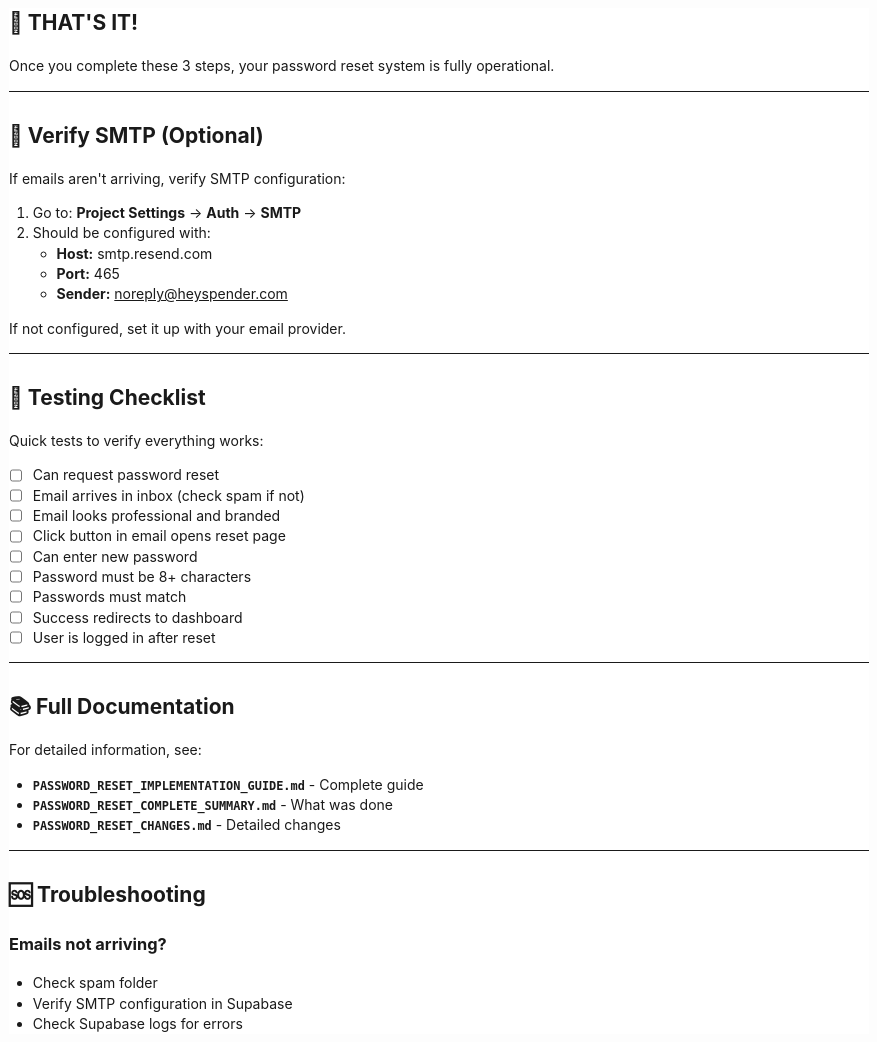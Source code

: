 
## 🎯 THAT'S IT!

Once you complete these 3 steps, your password reset system is fully operational.

---

## 📧 Verify SMTP (Optional)

If emails aren't arriving, verify SMTP configuration:

1. Go to: **Project Settings** → **Auth** → **SMTP**
2. Should be configured with:
   - **Host:** smtp.resend.com
   - **Port:** 465
   - **Sender:** noreply@heyspender.com

If not configured, set it up with your email provider.

---

## 🧪 Testing Checklist

Quick tests to verify everything works:

- [ ] Can request password reset
- [ ] Email arrives in inbox (check spam if not)
- [ ] Email looks professional and branded
- [ ] Click button in email opens reset page
- [ ] Can enter new password
- [ ] Password must be 8+ characters
- [ ] Passwords must match
- [ ] Success redirects to dashboard
- [ ] User is logged in after reset

---

## 📚 Full Documentation

For detailed information, see:

- **`PASSWORD_RESET_IMPLEMENTATION_GUIDE.md`** - Complete guide
- **`PASSWORD_RESET_COMPLETE_SUMMARY.md`** - What was done
- **`PASSWORD_RESET_CHANGES.md`** - Detailed changes

---

## 🆘 Troubleshooting

### Emails not arriving?
- Check spam folder
- Verify SMTP configuration in Supabase
- Check Supabase logs for errors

======

• THE PROBLEM: Search the entries for lines with the string "Supabase", then report their number alone.

• RESULT FOR THIS TASK: 2